Some of the new features that have shipped in these October builds for Windows 10 (21H1) include:

  • Improved OOBE to setup device depending on usage profile such as gaming, family, creativity, schoolwork, entertainment, and business.
  • Improved management of default file associations.
  • Change monitor refresh rate in Settings app.
  • Improvements to search experience.
  • Theme aware splash screens for apps as they launch.
  • Improved defrag experience.

A fairly brief list of enhancements and updates this past month. The big move is the last build of October, 20246, which comes from a different branch and has seen several previously available features removed.

This is the nature of #DevChannel as it is not tied to any specific future release of Windows 10. That means stuff will come and go regularly in this channel.

#BetaChannel & #ReleasePreviewChannel

I have grouped these two channels together because the cumulative updates released in each one of them are the same. This began at the end of September and has continued through the month of October. These preview versions of these updates eventually make their way to the production version of Windows 10 (Version 20H2).

These patches are 99% fixes and improvements with no new features with one exception.

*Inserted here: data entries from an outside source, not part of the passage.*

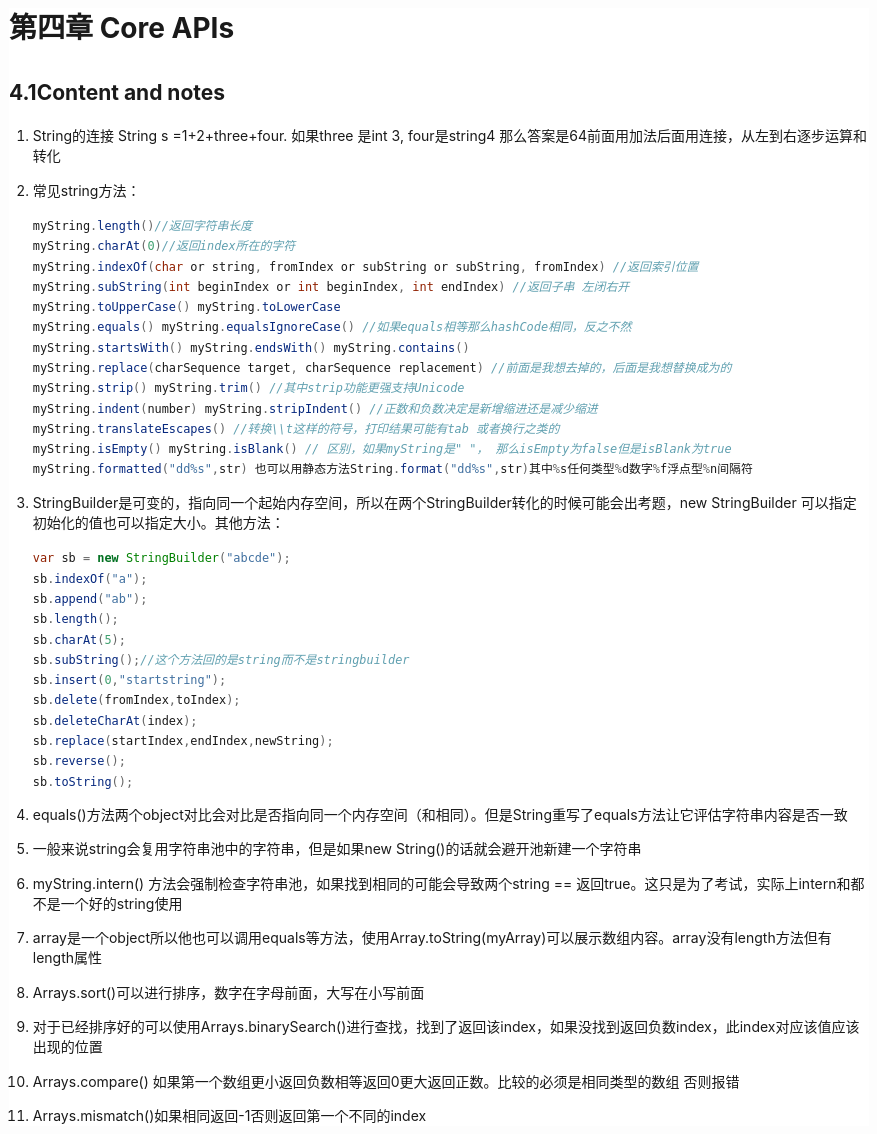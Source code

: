 # 第四章 Core APIs

## 4.1Content and notes

1. String的连接 String s =1+2+three+four. 如果three 是int 3, four是string4 那么答案是64前面用加法后面用连接，从左到右逐步运算和转化

2. 常见string方法：
   ```java
   myString.length()//返回字符串长度
   myString.charAt(0)//返回index所在的字符
   myString.indexOf(char or string, fromIndex or subString or subString, fromIndex) //返回索引位置
   myString.subString(int beginIndex or int beginIndex, int endIndex) //返回子串 左闭右开
   myString.toUpperCase() myString.toLowerCase
   myString.equals() myString.equalsIgnoreCase() //如果equals相等那么hashCode相同，反之不然
   myString.startsWith() myString.endsWith() myString.contains()
   myString.replace(charSequence target, charSequence replacement) //前面是我想去掉的，后面是我想替换成为的
   myString.strip() myString.trim() //其中strip功能更强支持Unicode
   myString.indent(number) myString.stripIndent() //正数和负数决定是新增缩进还是减少缩进
   myString.translateEscapes() //转换\\t这样的符号，打印结果可能有tab 或者换行之类的
   myString.isEmpty() myString.isBlank() // 区别，如果myString是" "， 那么isEmpty为false但是isBlank为true
   myString.formatted("dd%s",str) 也可以用静态方法String.format("dd%s",str)其中%s任何类型%d数字%f浮点型%n间隔符
   ```

3. StringBuilder是可变的，指向同一个起始内存空间，所以在两个StringBuilder转化的时候可能会出考题，new StringBuilder 可以指定初始化的值也可以指定大小。其他方法：
   ```java
   var sb = new StringBuilder("abcde");
   sb.indexOf("a");
   sb.append("ab");
   sb.length();
   sb.charAt(5);
   sb.subString();//这个方法回的是string而不是stringbuilder
   sb.insert(0,"startstring");
   sb.delete(fromIndex,toIndex);
   sb.deleteCharAt(index);
   sb.replace(startIndex,endIndex,newString);
   sb.reverse();
   sb.toString();
   ```

4. equals()方法两个object对比会对比是否指向同一个内存空间（和相同）。但是String重写了equals方法让它评估字符串内容是否一致

5. 一般来说string会复用字符串池中的字符串，但是如果new String()的话就会避开池新建一个字符串

6. myString.intern() 方法会强制检查字符串池，如果找到相同的可能会导致两个string == 返回true。这只是为了考试，实际上intern和都不是一个好的string使用

7. array是一个object所以他也可以调用equals等方法，使用Array.toString(myArray)可以展示数组内容。array没有length方法但有length属性

8. Arrays.sort()可以进行排序，数字在字母前面，大写在小写前面

9. 对于已经排序好的可以使用Arrays.binarySearch()进行查找，找到了返回该index，如果没找到返回负数index，此index对应该值应该出现的位置

10. Arrays.compare() 如果第一个数组更小返回负数相等返回0更大返回正数。比较的必须是相同类型的数组 否则报错

11. Arrays.mismatch()如果相同返回-1否则返回第一个不同的index
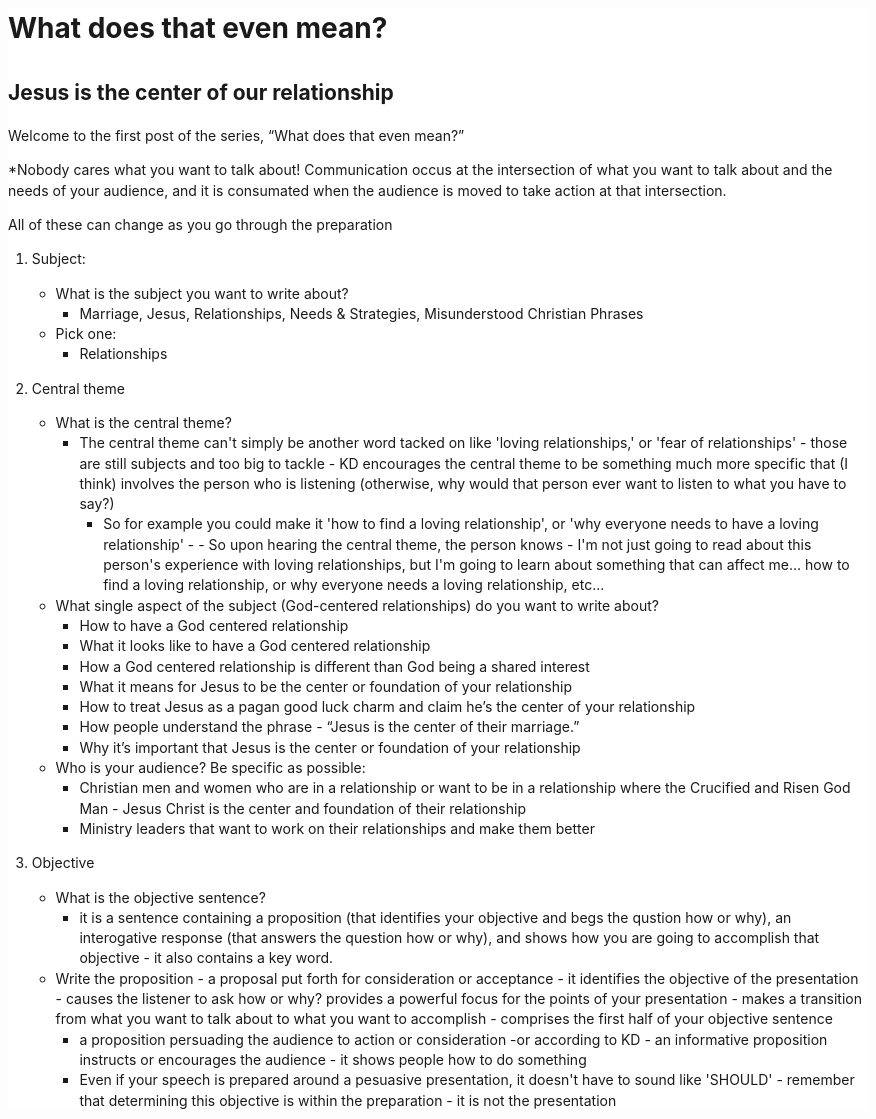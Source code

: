 # What does that even mean?

## Jesus is the center of our relationship

Welcome to the first post of the series, “What does that even mean?”

*Nobody cares what you want to talk about! Communication occus at the intersection of what you want to talk about and the needs of your audience, and it is consumated when the audience is moved to take action at that intersection.

All of these can change as you go through the preparation
1. Subject:
	- What is the subject you want to write about?
		- Marriage, Jesus, Relationships, Needs & Strategies, Misunderstood Christian Phrases
	- Pick one:
		- Relationships
2. Central theme
	- What is the central theme?
		- The central theme can't simply be another word tacked on like 'loving relationships,' or 'fear of relationships' - those are still subjects and too big to tackle - KD encourages the central theme to be something much more specific that (I think) involves the person who is listening (otherwise, why would that person ever want to listen to what you have to say?)
			- So for example you could make it 'how to find a loving relationship', or 'why everyone needs to have a loving relationship' - 	- So upon hearing the central theme, the person knows - I'm not just going to read about this person's experience with loving relationships, but I'm going to learn about something that can affect me… how to find a loving relationship, or why everyone needs a loving relationship, etc...
	- What single aspect of the subject (God-centered relationships) do you want to write about?
		- How to have a God centered relationship
		- What it looks like to have a God centered relationship
		- How a God centered relationship is different than God being a shared interest
		- What it means for Jesus to be the center or foundation of your relationship
		- How to treat Jesus as a pagan good luck charm and claim he’s the center of your relationship
		- How people understand the phrase - “Jesus is the center of their marriage.”
		- Why it’s important that Jesus is the center or foundation of your relationship
	- Who is your audience? Be specific as possible:
		- Christian men and women who are in a relationship or want to be in a relationship where the Crucified and Risen God Man - Jesus Christ is the center and foundation of their relationship
		- Ministry leaders that want to work on their relationships and make them better

3. Objective
	- What is the objective sentence?
		- it is a sentence containing a proposition (that identifies your objective and begs the qustion how or why), an interogative response (that answers the question how or why), and shows how you are going to accomplish that objective - it also contains a key word.
	- Write the proposition - a proposal put forth for consideration or acceptance - it identifies the objective of the presentation - causes the listener to ask how or why? provides a powerful focus for the points of your presentation - makes a transition from what you want to talk about to what you want to accomplish - comprises the first half of your objective sentence
		- a proposition persuading the audience to action or consideration -or according to KD - an informative proposition instructs or encourages the audience - it shows people how to do something
		- Even if your speech is prepared around a pesuasive presentation, it doesn't have to sound like 'SHOULD' - remember that determining this objective is within the preparation - it is not the presentation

In Build 19042.608, Microsoft added the Skype Meet Now button to the taskbar.

In Closing

It is seeker time for Windows 10 (Version 20H2) now that its availability has begun. That means those who want to go ahead and upgrade to this latest release can do one of three things:

  • Windows Update on currently supported devices with no upgrade blocks
  • Download the Media Creation Tool (MCT) to get an ISO and create an upgrade DVD or flash drive
  • Utilize the Update Assistant

If you are upgrading from Windows 10 (Version 2004) this is a small and fast cumulative update on top of that version of Windows 10. If you are on Windows 10 (Version 1909) or earlier, then it is a full feature update process and will take a little longer although that length is now relative as the update process has improved speed wise over the last couple of updates.

So, what is next?

As I mentioned last month, I expect the #ReleasePreviewChannel to remain on Windows 10 (Version 20H2) so it is a test platform for cumulative updates heading to production. The #BetaChannel should soon shift its branch over to Windows 10 (Version 21H1) to begin update testing for next spring’s feature update release. In #DevChannel, the move to the Iron Branch (fe_release) as noted above is the beginning of a new testing platform for Windows 10 in general since it is not tied to a specific release.

In fact, I have decided to begin referring to this branch as Windows 10 vNext since there is no specific connection with a planned feature update.

We should get some clarity and movement across these channels over the next month or so as we approach the holiday period when things slow down around Microsoft.

Until next month – stay safe and up to date!